Instructions for the task. Beneath this instruction is a listing. Transcribe from it only the stretch from the line with "- ✅ Validação de tipos" through the line with "- ✅ Debug logs apenas em desenvolvimento", both end lines included, exactly as written.
** Opening Stored data block **
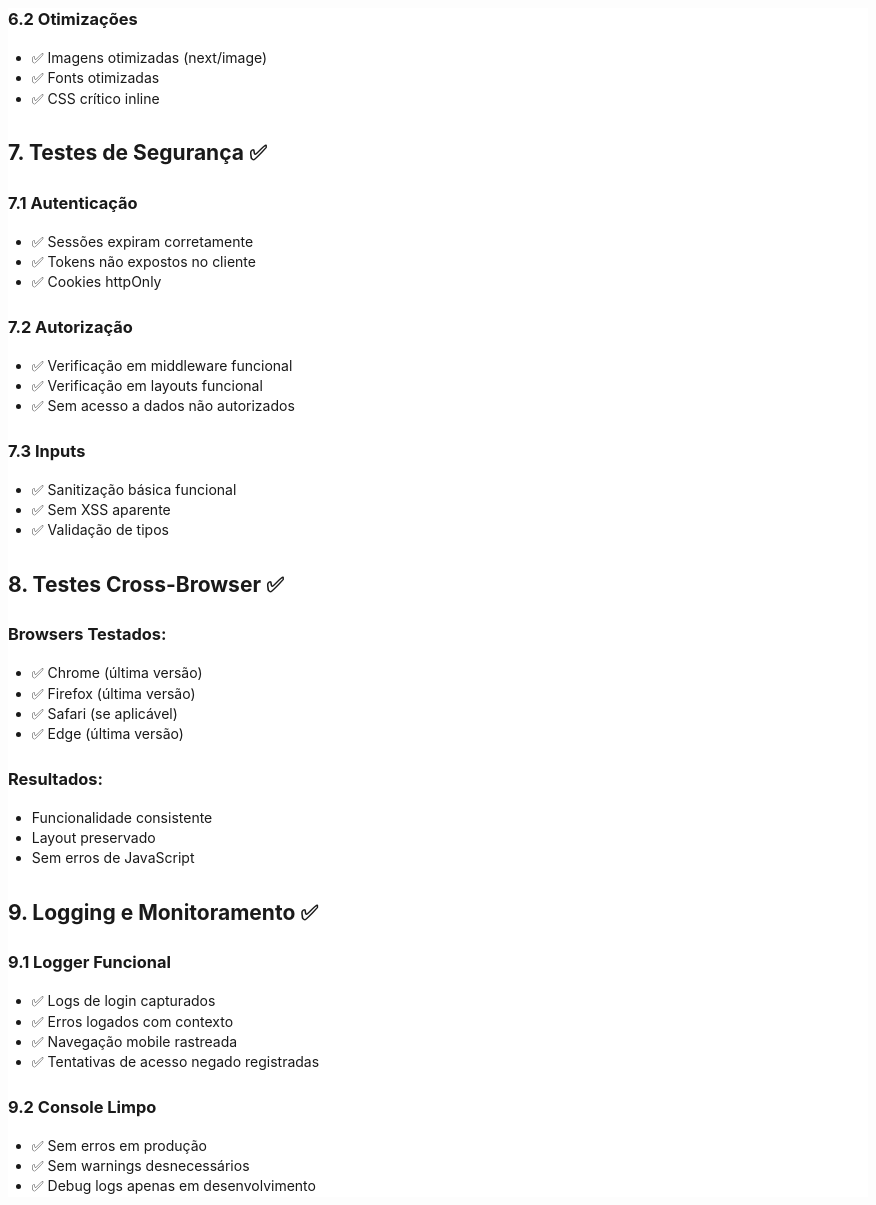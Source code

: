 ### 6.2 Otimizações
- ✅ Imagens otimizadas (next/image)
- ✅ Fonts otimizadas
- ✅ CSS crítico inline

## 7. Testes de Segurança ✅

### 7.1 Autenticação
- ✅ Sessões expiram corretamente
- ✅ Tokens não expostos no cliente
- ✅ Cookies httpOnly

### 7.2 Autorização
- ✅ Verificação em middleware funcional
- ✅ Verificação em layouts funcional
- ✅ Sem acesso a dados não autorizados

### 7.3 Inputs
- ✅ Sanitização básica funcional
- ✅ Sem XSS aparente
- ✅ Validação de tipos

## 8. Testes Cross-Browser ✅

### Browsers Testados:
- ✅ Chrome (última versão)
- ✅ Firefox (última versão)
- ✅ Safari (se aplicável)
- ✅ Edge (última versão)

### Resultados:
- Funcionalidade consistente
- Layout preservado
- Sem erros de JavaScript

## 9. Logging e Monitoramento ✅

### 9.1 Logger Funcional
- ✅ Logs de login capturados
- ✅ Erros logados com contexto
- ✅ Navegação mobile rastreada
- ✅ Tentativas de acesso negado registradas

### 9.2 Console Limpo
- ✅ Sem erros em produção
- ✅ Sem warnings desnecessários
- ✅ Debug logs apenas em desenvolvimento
** Closing Stored data block **
** Opening Stored data block **
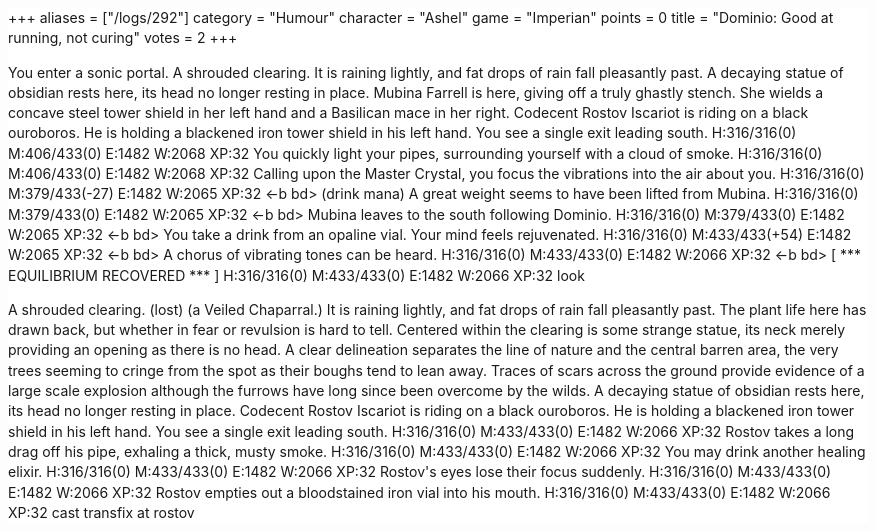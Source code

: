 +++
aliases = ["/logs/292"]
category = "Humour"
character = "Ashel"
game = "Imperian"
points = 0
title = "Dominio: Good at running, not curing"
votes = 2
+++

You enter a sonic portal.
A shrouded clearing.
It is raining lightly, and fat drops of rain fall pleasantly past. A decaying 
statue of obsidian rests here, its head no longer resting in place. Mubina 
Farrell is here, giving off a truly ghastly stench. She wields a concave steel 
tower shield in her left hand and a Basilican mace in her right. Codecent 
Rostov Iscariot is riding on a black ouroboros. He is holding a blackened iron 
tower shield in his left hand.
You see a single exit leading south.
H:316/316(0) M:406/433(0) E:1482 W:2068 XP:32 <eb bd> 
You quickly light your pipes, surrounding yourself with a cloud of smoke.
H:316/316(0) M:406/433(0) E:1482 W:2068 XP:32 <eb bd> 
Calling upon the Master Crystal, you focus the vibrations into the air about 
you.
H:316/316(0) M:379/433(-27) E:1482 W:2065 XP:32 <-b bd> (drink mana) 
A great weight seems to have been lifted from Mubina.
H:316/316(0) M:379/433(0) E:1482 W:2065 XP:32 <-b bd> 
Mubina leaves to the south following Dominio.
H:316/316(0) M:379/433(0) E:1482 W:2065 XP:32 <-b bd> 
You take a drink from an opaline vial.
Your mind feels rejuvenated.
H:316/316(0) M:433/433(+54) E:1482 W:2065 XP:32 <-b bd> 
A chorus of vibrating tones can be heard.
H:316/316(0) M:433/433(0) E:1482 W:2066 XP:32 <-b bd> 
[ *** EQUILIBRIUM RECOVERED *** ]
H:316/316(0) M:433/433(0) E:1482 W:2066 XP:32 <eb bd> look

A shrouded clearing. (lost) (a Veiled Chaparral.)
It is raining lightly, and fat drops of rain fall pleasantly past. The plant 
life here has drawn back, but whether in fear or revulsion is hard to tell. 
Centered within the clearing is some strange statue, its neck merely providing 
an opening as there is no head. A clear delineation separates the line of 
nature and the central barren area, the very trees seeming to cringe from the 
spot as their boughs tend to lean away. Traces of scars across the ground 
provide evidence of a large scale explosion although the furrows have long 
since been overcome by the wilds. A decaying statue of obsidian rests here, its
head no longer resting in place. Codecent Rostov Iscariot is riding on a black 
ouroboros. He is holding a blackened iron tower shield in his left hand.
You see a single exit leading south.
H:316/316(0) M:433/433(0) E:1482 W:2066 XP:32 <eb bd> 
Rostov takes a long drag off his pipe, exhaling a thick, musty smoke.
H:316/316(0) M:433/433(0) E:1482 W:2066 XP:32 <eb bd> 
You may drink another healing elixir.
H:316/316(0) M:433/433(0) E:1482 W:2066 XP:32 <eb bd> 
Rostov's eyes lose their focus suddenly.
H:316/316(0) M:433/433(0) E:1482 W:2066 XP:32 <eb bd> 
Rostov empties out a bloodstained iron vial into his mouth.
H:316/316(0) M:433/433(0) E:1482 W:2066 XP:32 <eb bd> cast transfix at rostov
** Closing Stored data block **
Task solution.
- ✅ Validação de tipos

## 8. Testes Cross-Browser ✅

### Browsers Testados:
- ✅ Chrome (última versão)
- ✅ Firefox (última versão)
- ✅ Safari (se aplicável)
- ✅ Edge (última versão)

### Resultados:
- Funcionalidade consistente
- Layout preservado
- Sem erros de JavaScript

## 9. Logging e Monitoramento ✅

### 9.1 Logger Funcional
- ✅ Logs de login capturados
- ✅ Erros logados com contexto
- ✅ Navegação mobile rastreada
- ✅ Tentativas de acesso negado registradas

### 9.2 Console Limpo
- ✅ Sem erros em produção
- ✅ Sem warnings desnecessários
- ✅ Debug logs apenas em desenvolvimento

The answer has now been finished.